I lumi vanno posizionati prima dell'accensione: dopo che sono stati accesi è proibito spostarli. I lumi della Chanukkià non devono essere spenti, devono cioè spegnersi da soli.
I lumi o le candele della Chanukkià devono essere accesi con questo ordine: la prima sera si accende il primo lume a destra (più lo shammash); la seconda sera si aggiunge alla sua sinistra un secondo lume; la terza sera, ancora alla sinistra un terzo lume, e così via. Si inizia con l'accensione del lume aggiunto per ultimo, procedendo poi verso destra.
Chi non avesse olio o candele a sufficienza deve accendere, con la normale procedura, almeno un lume ogni sera.
Alla vigilia dello Shabbat si accende prima la Chanukkià, poi il lume dello Shabbat. In quella occasione si fa in modo di adoperare candele più grosse, o di utilizzare più olio, affinché la Chanukkià resti accesa fino a mezz'ora dopo l'uscita delle stelle.

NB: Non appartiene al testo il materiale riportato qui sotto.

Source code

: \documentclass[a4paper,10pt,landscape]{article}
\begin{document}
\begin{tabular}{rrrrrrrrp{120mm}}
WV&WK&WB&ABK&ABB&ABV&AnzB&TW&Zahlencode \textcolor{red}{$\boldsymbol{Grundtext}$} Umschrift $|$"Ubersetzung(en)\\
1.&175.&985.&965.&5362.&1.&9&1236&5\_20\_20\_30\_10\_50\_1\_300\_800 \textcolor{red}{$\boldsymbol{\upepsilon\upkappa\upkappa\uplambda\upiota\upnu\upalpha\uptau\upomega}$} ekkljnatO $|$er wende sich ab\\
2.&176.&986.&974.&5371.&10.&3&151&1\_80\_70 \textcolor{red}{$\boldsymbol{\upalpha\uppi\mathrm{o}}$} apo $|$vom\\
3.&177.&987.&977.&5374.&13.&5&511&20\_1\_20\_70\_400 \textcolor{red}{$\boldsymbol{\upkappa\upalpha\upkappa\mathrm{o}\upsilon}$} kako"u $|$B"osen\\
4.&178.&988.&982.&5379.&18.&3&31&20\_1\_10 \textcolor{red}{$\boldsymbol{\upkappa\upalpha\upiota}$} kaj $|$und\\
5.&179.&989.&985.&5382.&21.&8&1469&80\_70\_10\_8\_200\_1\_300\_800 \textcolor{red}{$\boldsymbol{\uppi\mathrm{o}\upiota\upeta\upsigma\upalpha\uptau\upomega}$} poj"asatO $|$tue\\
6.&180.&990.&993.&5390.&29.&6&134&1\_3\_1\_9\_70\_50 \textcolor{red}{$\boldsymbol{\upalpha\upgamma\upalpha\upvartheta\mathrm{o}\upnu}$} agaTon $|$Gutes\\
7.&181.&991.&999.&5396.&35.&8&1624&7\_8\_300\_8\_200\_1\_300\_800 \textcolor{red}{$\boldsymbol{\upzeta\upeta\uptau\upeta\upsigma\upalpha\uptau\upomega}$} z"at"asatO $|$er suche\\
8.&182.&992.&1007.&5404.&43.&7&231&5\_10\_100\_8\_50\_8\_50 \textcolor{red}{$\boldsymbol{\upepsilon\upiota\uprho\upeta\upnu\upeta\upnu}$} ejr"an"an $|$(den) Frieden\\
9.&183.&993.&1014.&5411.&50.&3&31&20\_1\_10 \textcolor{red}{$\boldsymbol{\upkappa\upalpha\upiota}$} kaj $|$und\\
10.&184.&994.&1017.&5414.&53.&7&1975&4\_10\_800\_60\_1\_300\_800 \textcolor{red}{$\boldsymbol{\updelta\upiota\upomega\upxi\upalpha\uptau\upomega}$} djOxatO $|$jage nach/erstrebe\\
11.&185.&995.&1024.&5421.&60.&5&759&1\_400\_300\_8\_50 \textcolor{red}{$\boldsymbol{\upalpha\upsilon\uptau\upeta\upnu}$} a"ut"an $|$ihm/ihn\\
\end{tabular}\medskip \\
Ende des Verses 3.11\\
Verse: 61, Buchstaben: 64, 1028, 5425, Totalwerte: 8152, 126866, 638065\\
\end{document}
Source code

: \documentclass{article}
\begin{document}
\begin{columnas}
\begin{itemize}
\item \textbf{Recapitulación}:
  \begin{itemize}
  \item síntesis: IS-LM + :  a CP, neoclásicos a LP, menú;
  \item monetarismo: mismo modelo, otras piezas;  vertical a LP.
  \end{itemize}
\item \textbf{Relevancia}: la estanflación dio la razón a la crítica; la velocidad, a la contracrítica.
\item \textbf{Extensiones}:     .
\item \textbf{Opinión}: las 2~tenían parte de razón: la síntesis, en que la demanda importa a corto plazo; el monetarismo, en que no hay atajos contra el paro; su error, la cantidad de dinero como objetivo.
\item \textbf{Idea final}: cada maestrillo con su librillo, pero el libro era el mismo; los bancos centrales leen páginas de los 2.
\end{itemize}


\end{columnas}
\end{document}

All'uscita dello Shabbat nel Bet ha-Kenesseth si accendono i lumi di Chanukkà prima della Havdalà, allo scopo di prolungare la santità dello Shabbat. Per l'accensione nelle case esistono entrambi gli usi: quello di accendere prima la Chanukkià e quello di celebrare prima la Havdalà. L'uso di Gerusalemme è quello di celebrare prima la Havdalà.
È prescritto che venga accesa una Chanukkià in ogni casa; alcuni usano accenderne una per ogni membro (o per ogni membro maschio) della famiglia. In alcune comunità è uso che l'accensione venga fatta dal capofamiglia. L'obbligo dell'accensione riguarda anche le donne, pertanto, se non ci sono maschi, anch'esse devono accendere i lumi.
L'accensione dei lumi di Chanukkà è considerata talmente importante che anche il più povero è tenuto a chiedere prestiti, o vendere i suoi abiti, per procurarsi l'olio o le candele necessarie ad accendere almeno un lume per sera. Chi si trova in casa d'altri come ospite provvede ad accendere personalmente il suo lume, oppure si unisce al padrone di casa corrispondendogli una somma simbolica per partecipare alle spese dei lumi.
È uso che le donne si astengano dal lavoro per il tempo in cui i lumi di Chanukkà sono accesi. Alcuni estendono quest'uso anche agli uomini. È uso consumare per Chanukkà pasti più abbondanti del solito e di accompagnarli con canti di lode al Signore.